[Records contained in a dataset]
★ ★ ★ ★
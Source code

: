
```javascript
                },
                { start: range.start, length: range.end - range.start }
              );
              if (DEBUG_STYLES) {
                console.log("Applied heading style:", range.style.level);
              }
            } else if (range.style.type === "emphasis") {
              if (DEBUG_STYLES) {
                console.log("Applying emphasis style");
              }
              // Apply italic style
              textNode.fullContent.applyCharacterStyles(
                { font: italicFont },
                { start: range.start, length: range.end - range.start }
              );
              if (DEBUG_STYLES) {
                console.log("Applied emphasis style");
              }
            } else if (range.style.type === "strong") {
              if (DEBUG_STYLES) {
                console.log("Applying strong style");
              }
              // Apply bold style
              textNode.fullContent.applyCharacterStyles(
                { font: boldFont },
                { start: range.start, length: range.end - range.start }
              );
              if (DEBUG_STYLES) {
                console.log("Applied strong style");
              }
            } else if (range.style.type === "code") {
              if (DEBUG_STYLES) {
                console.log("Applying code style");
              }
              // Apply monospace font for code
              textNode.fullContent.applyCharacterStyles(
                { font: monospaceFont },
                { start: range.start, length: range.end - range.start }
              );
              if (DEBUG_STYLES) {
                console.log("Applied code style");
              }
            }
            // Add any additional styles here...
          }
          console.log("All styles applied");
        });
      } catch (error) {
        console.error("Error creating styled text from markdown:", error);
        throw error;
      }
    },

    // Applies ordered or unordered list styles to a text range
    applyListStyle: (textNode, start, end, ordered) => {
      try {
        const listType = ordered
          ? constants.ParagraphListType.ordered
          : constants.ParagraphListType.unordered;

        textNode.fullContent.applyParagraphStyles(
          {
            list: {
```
★ ★ ★ ★
▶ [YOUR GOAL]:
Print the data above again, with nothing altered and nothing left out.

▶ [ANSWER BELOW]:
Source code

:
```javascript
                },
                { start: range.start, length: range.end - range.start }
              );
              if (DEBUG_STYLES) {
                console.log("Applied heading style:", range.style.level);
              }
            } else if (range.style.type === "emphasis") {
              if (DEBUG_STYLES) {
                console.log("Applying emphasis style");
              }
              // Apply italic style
              textNode.fullContent.applyCharacterStyles(
                { font: italicFont },
                { start: range.start, length: range.end - range.start }
              );
              if (DEBUG_STYLES) {
                console.log("Applied emphasis style");
              }
            } else if (range.style.type === "strong") {
              if (DEBUG_STYLES) {
                console.log("Applying strong style");
              }
              // Apply bold style
              textNode.fullContent.applyCharacterStyles(
                { font: boldFont },
                { start: range.start, length: range.end - range.start }
              );
              if (DEBUG_STYLES) {
                console.log("Applied strong style");
              }
            } else if (range.style.type === "code") {
              if (DEBUG_STYLES) {
                console.log("Applying code style");
              }
              // Apply monospace font for code
              textNode.fullContent.applyCharacterStyles(
                { font: monospaceFont },
                { start: range.start, length: range.end - range.start }
              );
              if (DEBUG_STYLES) {
                console.log("Applied code style");
              }
            }
            // Add any additional styles here...
          }
          console.log("All styles applied");
        });
      } catch (error) {
        console.error("Error creating styled text from markdown:", error);
        throw error;
      }
    },

    // Applies ordered or unordered list styles to a text range
    applyListStyle: (textNode, start, end, ordered) => {
      try {
        const listType = ordered
          ? constants.ParagraphListType.ordered
          : constants.ParagraphListType.unordered;

        textNode.fullContent.applyParagraphStyles(
          {
            list: {
```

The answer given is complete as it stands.